Feb 18 AI Briefing · Issue #41
The Qwen 3.5 series—including the 397B-A17B and Plus variants—is triggering explosive, full-stack ecosystem adoption across leading hardware platforms and developer toolchains—from NVIDIA NeMo and AMD Instinct GPUs to Ollama Cloud, ZenMux, and mlx-vlm—with first-day support now live. Meanwhile, LlamaIndex is accelerating its evolution toward a token economy, restructuring API access around the $LLAMA token.
Editorial standards and source policy: Editorial standards, Team. Content links to primary sources; see Methodology.
## 🔍 Key Insights
**The Qwen 3.5 series**—including the **397B-A17B** and **Plus** variants—is driving explosive, full-stack ecosystem adoption: from **NVIDIA NeMo**, **AMD Instinct GPUs**, **Ollama Cloud**, **ZenMux**, and **mlx-vlm**, mainstream hardware platforms and development toolchains have achieved **day-one support**. Concurrently, **LlamaIndex** is advancing toward a token-based economy, redefining API access via the **$LLAMA token**.
## 🚀 Top Updates
- **LlamaIndex launches $LLAMA Token as a universal API key**: Officially retiring its monthly subscription model, it now unifies agent invocation permissions through tokenized access.
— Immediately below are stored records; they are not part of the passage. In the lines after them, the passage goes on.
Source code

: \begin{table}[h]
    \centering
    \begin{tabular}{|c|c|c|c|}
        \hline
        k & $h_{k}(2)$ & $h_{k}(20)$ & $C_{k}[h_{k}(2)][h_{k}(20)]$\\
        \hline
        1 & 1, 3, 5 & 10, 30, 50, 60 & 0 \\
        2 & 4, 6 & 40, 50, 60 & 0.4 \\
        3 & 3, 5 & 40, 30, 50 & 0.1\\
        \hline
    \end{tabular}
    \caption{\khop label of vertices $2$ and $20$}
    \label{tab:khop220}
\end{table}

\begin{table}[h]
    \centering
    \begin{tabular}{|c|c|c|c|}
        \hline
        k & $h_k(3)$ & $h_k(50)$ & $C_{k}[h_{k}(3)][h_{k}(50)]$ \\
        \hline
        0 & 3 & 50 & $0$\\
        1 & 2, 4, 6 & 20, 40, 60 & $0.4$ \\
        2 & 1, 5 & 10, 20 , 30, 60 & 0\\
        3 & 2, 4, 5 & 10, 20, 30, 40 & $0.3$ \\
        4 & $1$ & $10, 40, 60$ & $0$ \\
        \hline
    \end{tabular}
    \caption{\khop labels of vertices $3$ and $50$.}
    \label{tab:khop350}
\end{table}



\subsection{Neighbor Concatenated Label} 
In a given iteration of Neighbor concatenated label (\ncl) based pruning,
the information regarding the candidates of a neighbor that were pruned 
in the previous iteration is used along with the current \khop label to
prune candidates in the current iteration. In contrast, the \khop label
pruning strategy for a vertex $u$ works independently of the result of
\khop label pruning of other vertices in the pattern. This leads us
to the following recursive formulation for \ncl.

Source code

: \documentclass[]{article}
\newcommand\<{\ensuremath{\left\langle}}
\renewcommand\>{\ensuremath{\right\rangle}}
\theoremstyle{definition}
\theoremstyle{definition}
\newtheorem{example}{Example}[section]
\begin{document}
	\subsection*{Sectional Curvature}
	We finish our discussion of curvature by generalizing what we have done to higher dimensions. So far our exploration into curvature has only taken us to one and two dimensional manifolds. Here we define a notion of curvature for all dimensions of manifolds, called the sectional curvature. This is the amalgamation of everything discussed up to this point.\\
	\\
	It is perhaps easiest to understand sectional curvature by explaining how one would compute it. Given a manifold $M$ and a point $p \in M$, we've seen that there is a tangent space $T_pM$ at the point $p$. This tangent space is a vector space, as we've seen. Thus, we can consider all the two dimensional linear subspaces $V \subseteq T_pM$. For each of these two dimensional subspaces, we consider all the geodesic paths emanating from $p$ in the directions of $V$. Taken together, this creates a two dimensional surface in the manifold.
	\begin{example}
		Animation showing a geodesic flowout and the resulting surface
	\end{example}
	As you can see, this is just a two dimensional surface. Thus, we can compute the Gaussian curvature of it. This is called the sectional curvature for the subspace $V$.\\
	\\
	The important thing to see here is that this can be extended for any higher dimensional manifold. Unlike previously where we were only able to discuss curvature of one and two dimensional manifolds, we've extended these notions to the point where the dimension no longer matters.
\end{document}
- **Qwen 3.5-397B-A17B debuts on LMSYS Chatbot Arena**: As a natively multimodal open-weight model, it's now benchmarked across three dedicated leaderboards—text, vision, and code.
- **NVIDIA delivers immediate development support for Qwen 3.5**: Offering free APIs plus deep integration with the **NeMo framework**, significantly lowering enterprise deployment barriers.
- **AMD announces day-one support for Qwen 3.5 on Instinct GPUs**: Leveraging the **SGLang/vLLM software stack**, enabling high-performance inference optimization.
- **LlamaCloud rolls out enhanced PDF parsing**: Now supports one-click conversion of complex documents—including tables and charts—into structured **Markdown/JSON**.
- **Qwen 3.5 Plus launches on ZenMux**: Built on a **Gated DeltaNet + Sparse MoE** architecture, claiming performance approaching that of GPT-5.2.
- **mlx-vlm v0.3.12 adds local support for Qwen 3.5**: Enabling the first-ever local execution of Qwen's vision-language models on **Mac devices**.
- **Simon Willison unveils two new Showboat tools—Chartroom and datasette-showboat**: Respectively enhancing CLI-based chart visualization and providing real-time streaming monitoring of AI agent execution progress.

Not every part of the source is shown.